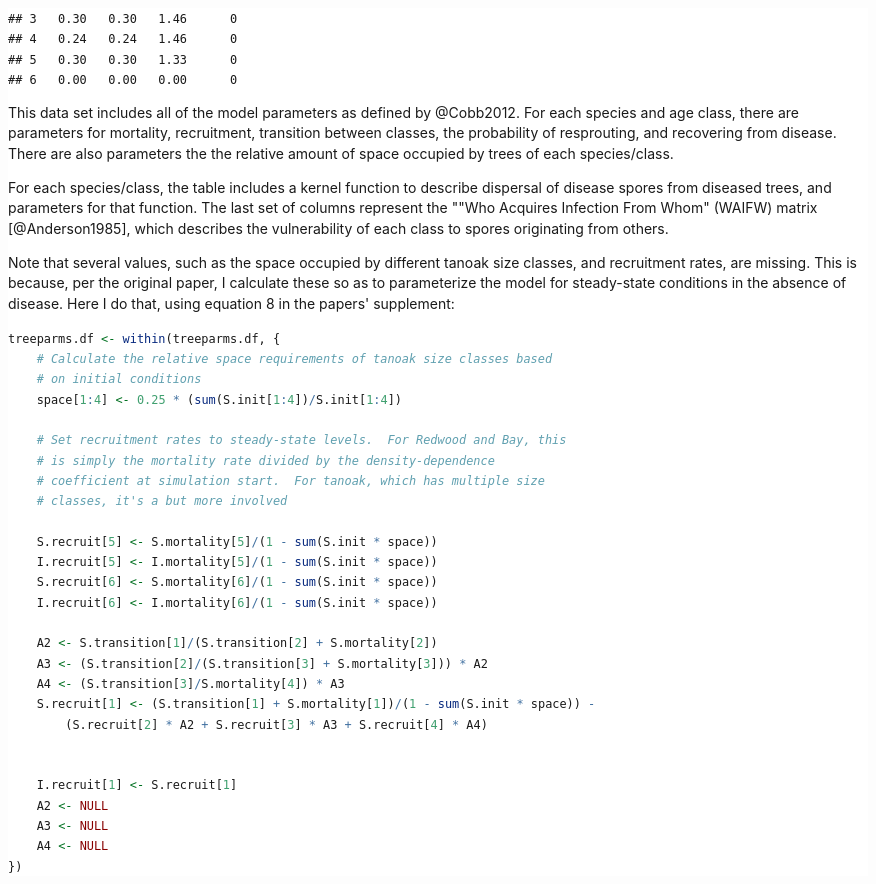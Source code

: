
 ```
## 3   0.30   0.30   1.46      0
## 4   0.24   0.24   1.46      0
## 5   0.30   0.30   1.33      0
## 6   0.00   0.00   0.00      0
```


This data set includes all of the model parameters as defined by @Cobb2012.   For each species and age class, there are parameters for mortality, recruitment, transition between classes, the probability of resprouting, and recovering from disease.  There are also parameters the the relative amount of space occupied by trees of each species/class.

For each species/class, the table includes a kernel function to describe dispersal of disease spores from diseased trees, and parameters for that function.  The last set of columns represent the ""Who Acquires Infection From Whom" (WAIFW) matrix [@Anderson1985], which describes the vulnerability of each class to spores originating from others.  

Note that several values, such as the space occupied by different tanoak size
classes, and recruitment rates, are missing.  This is because, per the original paper, I 
calculate these so as to parameterize the model for steady-state conditions in the absence of disease.  Here I do that, using equation 8 in the papers' supplement:


```r
treeparms.df <- within(treeparms.df, {
    # Calculate the relative space requirements of tanoak size classes based
    # on initial conditions
    space[1:4] <- 0.25 * (sum(S.init[1:4])/S.init[1:4])
    
    # Set recruitment rates to steady-state levels.  For Redwood and Bay, this
    # is simply the mortality rate divided by the density-dependence
    # coefficient at simulation start.  For tanoak, which has multiple size
    # classes, it's a but more involved
    
    S.recruit[5] <- S.mortality[5]/(1 - sum(S.init * space))
    I.recruit[5] <- I.mortality[5]/(1 - sum(S.init * space))
    S.recruit[6] <- S.mortality[6]/(1 - sum(S.init * space))
    I.recruit[6] <- I.mortality[6]/(1 - sum(S.init * space))
    
    A2 <- S.transition[1]/(S.transition[2] + S.mortality[2])
    A3 <- (S.transition[2]/(S.transition[3] + S.mortality[3])) * A2
    A4 <- (S.transition[3]/S.mortality[4]) * A3
    S.recruit[1] <- (S.transition[1] + S.mortality[1])/(1 - sum(S.init * space)) - 
        (S.recruit[2] * A2 + S.recruit[3] * A3 + S.recruit[4] * A4)
    
    
    I.recruit[1] <- S.recruit[1]
    A2 <- NULL
    A3 <- NULL
    A4 <- NULL
})
```


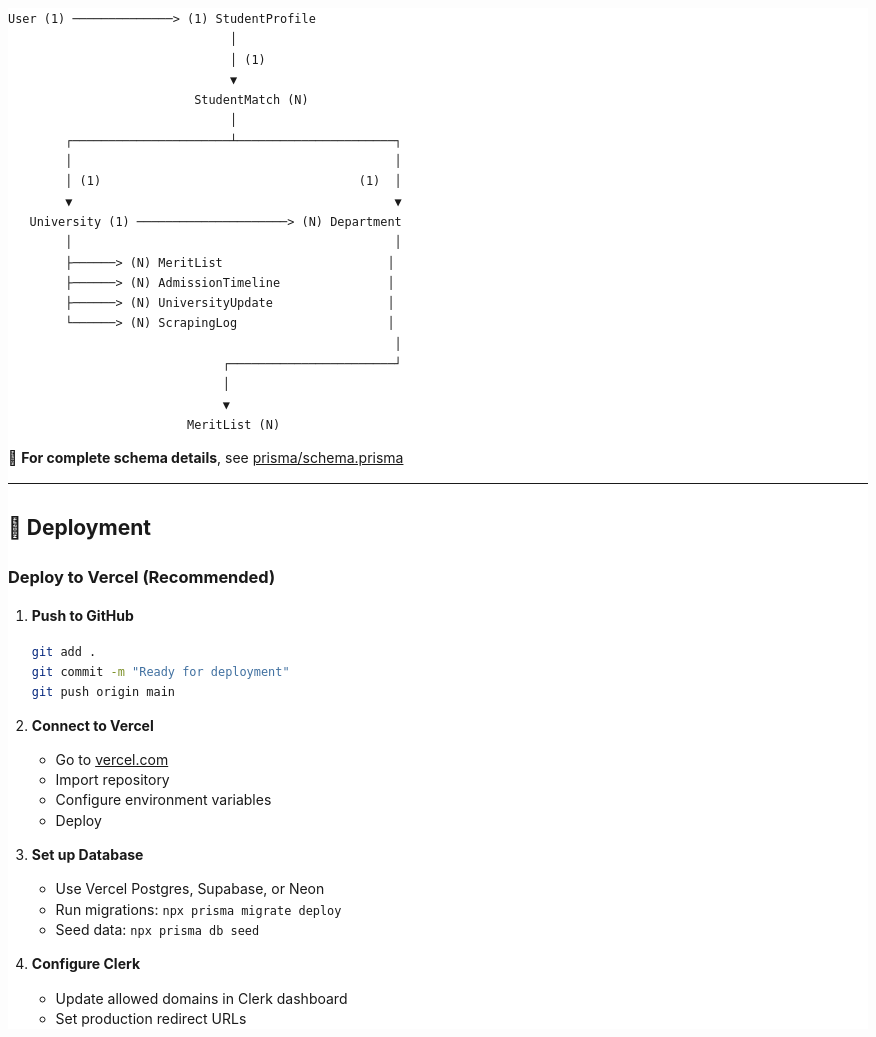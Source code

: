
 ```
User (1) ──────────────> (1) StudentProfile
                               │
                               │ (1)
                               ▼
                          StudentMatch (N)
                               │
        ┌──────────────────────┴──────────────────────┐
        │                                             │
        │ (1)                                    (1)  │
        ▼                                             ▼
   University (1) ─────────────────────> (N) Department
        │                                             │
        ├──────> (N) MeritList                       │
        ├──────> (N) AdmissionTimeline               │
        ├──────> (N) UniversityUpdate                │
        └──────> (N) ScrapingLog                     │
                                                      │
                              ┌───────────────────────┘
                              │
                              ▼
                         MeritList (N)
```

📖 **For complete schema details**, see [prisma/schema.prisma](./prisma/schema.prisma)

---

## 🚢 Deployment

### Deploy to Vercel (Recommended)

1. **Push to GitHub**
   ```bash
   git add .
   git commit -m "Ready for deployment"
   git push origin main
   ```

2. **Connect to Vercel**
   - Go to [vercel.com](https://vercel.com)
   - Import repository
   - Configure environment variables
   - Deploy

3. **Set up Database**
   - Use Vercel Postgres, Supabase, or Neon
   - Run migrations: `npx prisma migrate deploy`
   - Seed data: `npx prisma db seed`

4. **Configure Clerk**
   - Update allowed domains in Clerk dashboard
   - Set production redirect URLs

══════

What the task asks:
Sift the material for lines that include the word "model", and copy each one.

Answer below:
This data set includes all of the model parameters as defined by @Cobb2012.   For each species and age class, there are parameters for mortality, recruitment, transition between classes, the probability of resprouting, and recovering from disease.  There are also parameters the the relative amount of space occupied by trees of each species/class.
calculate these so as to parameterize the model for steady-state conditions in the absence of disease.  Here I do that, using equation 8 in the papers' supplement:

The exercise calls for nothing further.